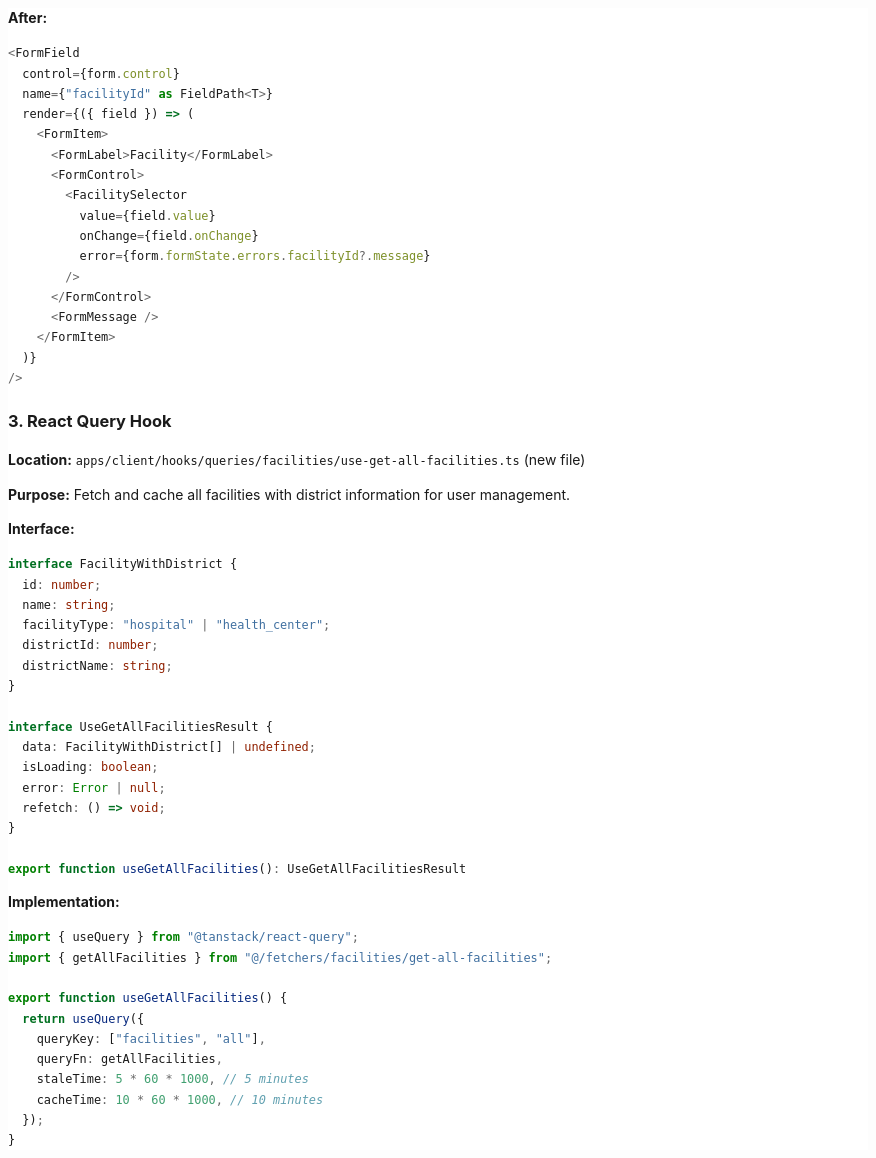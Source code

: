 **After:**

```typescript
<FormField
  control={form.control}
  name={"facilityId" as FieldPath<T>}
  render={({ field }) => (
    <FormItem>
      <FormLabel>Facility</FormLabel>
      <FormControl>
        <FacilitySelector
          value={field.value}
          onChange={field.onChange}
          error={form.formState.errors.facilityId?.message}
        />
      </FormControl>
      <FormMessage />
    </FormItem>
  )}
/>
```

### 3. React Query Hook

**Location:** `apps/client/hooks/queries/facilities/use-get-all-facilities.ts` (new file)

**Purpose:** Fetch and cache all facilities with district information for user management.

**Interface:**

```typescript
interface FacilityWithDistrict {
  id: number;
  name: string;
  facilityType: "hospital" | "health_center";
  districtId: number;
  districtName: string;
}

interface UseGetAllFacilitiesResult {
  data: FacilityWithDistrict[] | undefined;
  isLoading: boolean;
  error: Error | null;
  refetch: () => void;
}

export function useGetAllFacilities(): UseGetAllFacilitiesResult
```

**Implementation:**

```typescript
import { useQuery } from "@tanstack/react-query";
import { getAllFacilities } from "@/fetchers/facilities/get-all-facilities";

export function useGetAllFacilities() {
  return useQuery({
    queryKey: ["facilities", "all"],
    queryFn: getAllFacilities,
    staleTime: 5 * 60 * 1000, // 5 minutes
    cacheTime: 10 * 60 * 1000, // 10 minutes
  });
}
```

# # # # # # #

• Task requirements
Leave out the pictures and output the rest of the material exactly as written.

• Answer box
Source code

: **After:**

```typescript
<FormField
  control={form.control}
  name={"facilityId" as FieldPath<T>}
  render={({ field }) => (
    <FormItem>
      <FormLabel>Facility</FormLabel>
      <FormControl>
        <FacilitySelector
          value={field.value}
          onChange={field.onChange}
          error={form.formState.errors.facilityId?.message}
        />
      </FormControl>
      <FormMessage />
    </FormItem>
  )}
/>
```

### 3. React Query Hook

**Location:** `apps/client/hooks/queries/facilities/use-get-all-facilities.ts` (new file)

**Purpose:** Fetch and cache all facilities with district information for user management.

**Interface:**

```typescript
interface FacilityWithDistrict {
  id: number;
  name: string;
  facilityType: "hospital" | "health_center";
  districtId: number;
  districtName: string;
}

interface UseGetAllFacilitiesResult {
  data: FacilityWithDistrict[] | undefined;
  isLoading: boolean;
  error: Error | null;
  refetch: () => void;
}

export function useGetAllFacilities(): UseGetAllFacilitiesResult
```

**Implementation:**

```typescript
import { useQuery } from "@tanstack/react-query";
import { getAllFacilities } from "@/fetchers/facilities/get-all-facilities";

export function useGetAllFacilities() {
  return useQuery({
    queryKey: ["facilities", "all"],
    queryFn: getAllFacilities,
    staleTime: 5 * 60 * 1000, // 5 minutes
    cacheTime: 10 * 60 * 1000, // 10 minutes
  });
}
```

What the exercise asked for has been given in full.